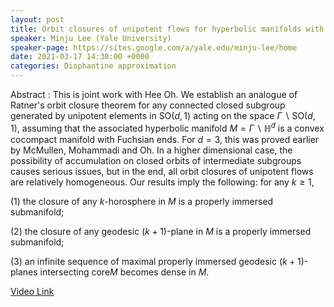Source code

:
 ```yaml
---
layout: post
title: Orbit closures of unipotent flows for hyperbolic manifolds with Fuchsian ends
speaker: Minju Lee (Yale University)
speaker-page: https://sites.google.com/a/yale.edu/minju-lee/home
date: 2021-03-17 14:30:00 +0000
categories: Diophantine approximation
---
```


Abstract : This is joint work with Hee Oh. We establish an analogue of Ratner's orbit closure theorem for any connected closed subgroup generated by unipotent elements in $\mathrm{SO}(d,1)$ acting on the space $\Gamma\backslash\mathrm{SO}(d,1)$, assuming that the associated hyperbolic manifold $M=\Gamma\backslash\mathbb{H}^d$ is a convex cocompact manifold with Fuchsian ends. For $d = 3$, this was proved earlier by McMullen, Mohammadi and Oh. In a higher dimensional case, the possibility of accumulation on closed orbits of intermediate subgroups causes serious issues, but in the end, all orbit closures of unipotent flows are relatively homogeneous. Our results imply the following: for any $k\geq 1$,

(1) the closure of any $k$-horosphere in $M$ is a properly immersed submanifold;

(2) the closure of any geodesic $(k+1)$-plane in $M$ is a properly immersed submanifold;

(3) an infinite sequence of maximal properly immersed geodesic $(k+1)$-planes intersecting $\mathrm{core} M$ becomes dense in $M$.

[Video Link](https://drive.google.com/file/d/1voDxhgwv9tg-HqMu9pFgT4_VvVIEDqqV/edit)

Assigned task → Where does the string "immersed" occur in the data above? Copy every line that holds it.

Result of the task →
(1) the closure of any $k$-horosphere in $M$ is a properly immersed submanifold;
(2) the closure of any geodesic $(k+1)$-plane in $M$ is a properly immersed submanifold;
(3) an infinite sequence of maximal properly immersed geodesic $(k+1)$-planes intersecting $\mathrm{core} M$ becomes dense in $M$.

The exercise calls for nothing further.